▶ GOAL OF THE EXERCISE: Report every line in the records below that holds the word "more".
..........
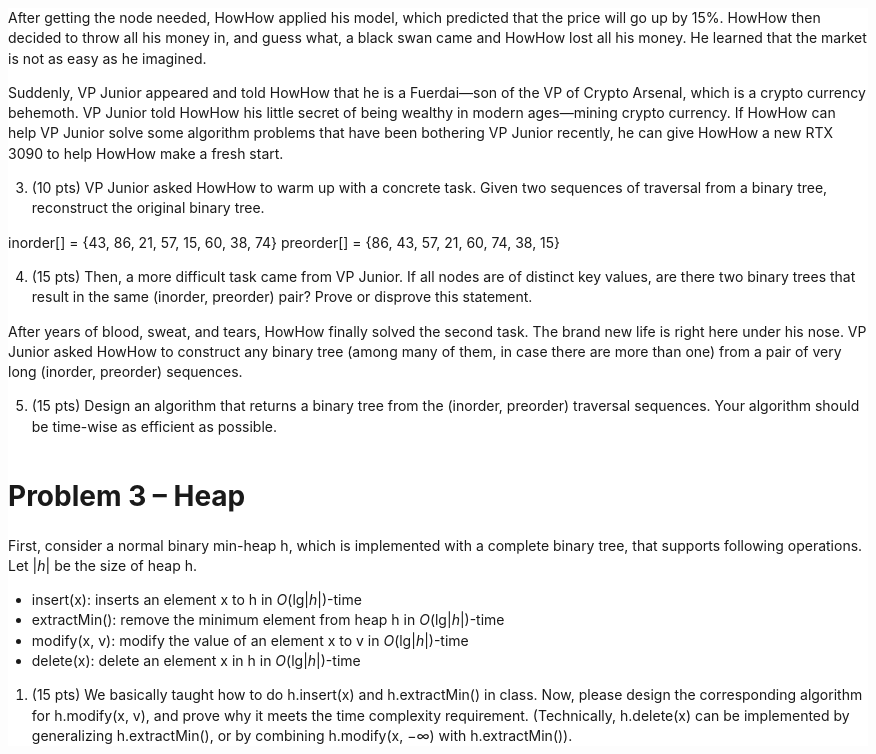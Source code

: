 </ol>

After getting the node needed, HowHow applied his model, which predicted that the price will go up by 15%. HowHow then decided to throw all his money in, and guess what, a black swan came and HowHow lost all his money. He learned that the market is not as easy as he imagined.

Suddenly, VP Junior appeared and told HowHow that he is a Fuerdai—son of the VP of Crypto Arsenal, which is a crypto currency behemoth. VP Junior told HowHow his little secret of being wealthy in modern ages—mining crypto currency. If HowHow can help VP Junior solve some algorithm problems that have been bothering VP Junior recently, he can give HowHow a new RTX 3090 to help HowHow make a fresh start.

<ol start="3">

 <li>(10 pts) VP Junior asked HowHow to warm up with a concrete task. Given two sequences of traversal from a binary tree, reconstruct the original binary tree.</li>

</ol>

inorder[] = {43, 86, 21, 57, 15, 60, 38, 74} preorder[] = {86, 43, 57, 21, 60, 74, 38, 15}

<ol start="4">

 <li>(15 pts) Then, a more difficult task came from VP Junior. If all nodes are of distinct key values, are there two binary trees that result in the same (inorder, preorder) pair? Prove or disprove this statement.</li>

</ol>

After years of blood, sweat, and tears, HowHow finally solved the second task. The brand new life is right here under his nose. VP Junior asked HowHow to construct any binary tree (among many of them, in case there are more than one) from a pair of very long (inorder, preorder) sequences.

<ol start="5">

 <li>(15 pts) Design an algorithm that returns a binary tree from the (inorder, preorder) traversal sequences. Your algorithm should be time-wise as efficient as possible.</li>

</ol>

<h1>Problem 3 – Heap</h1>

First, consider a normal binary min-heap h, which is implemented with a complete binary tree, that supports following operations. Let |<em>h</em>| be the size of heap h.

<ul>

 <li>insert(x): inserts an element x to h in <em>O</em>(lg|<em>h</em>|)-time</li>

 <li>extractMin(): remove the minimum element from heap h in <em>O</em>(lg|<em>h</em>|)-time</li>

 <li>modify(x, v): modify the value of an element x to v in <em>O</em>(lg|<em>h</em>|)-time</li>

 <li>delete(x): delete an element x in h in <em>O</em>(lg|<em>h</em>|)-time</li>

</ul>

<ol>

 <li>(15 pts) We basically taught how to do h.insert(x) and h.extractMin() in class. Now, please design the corresponding algorithm for h.modify(x, v), and prove why it meets the time complexity requirement. (Technically, h.delete(x) can be implemented by generalizing h.extractMin(), or by combining h.modify(x, −∞) with h.extractMin()).</li>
..........
▶ WRITTEN ANSWER:
 <li>(15 pts) Then, a more difficult task came from VP Junior. If all nodes are of distinct key values, are there two binary trees that result in the same (inorder, preorder) pair? Prove or disprove this statement.</li>
After years of blood, sweat, and tears, HowHow finally solved the second task. The brand new life is right here under his nose. VP Junior asked HowHow to construct any binary tree (among many of them, in case there are more than one) from a pair of very long (inorder, preorder) sequences.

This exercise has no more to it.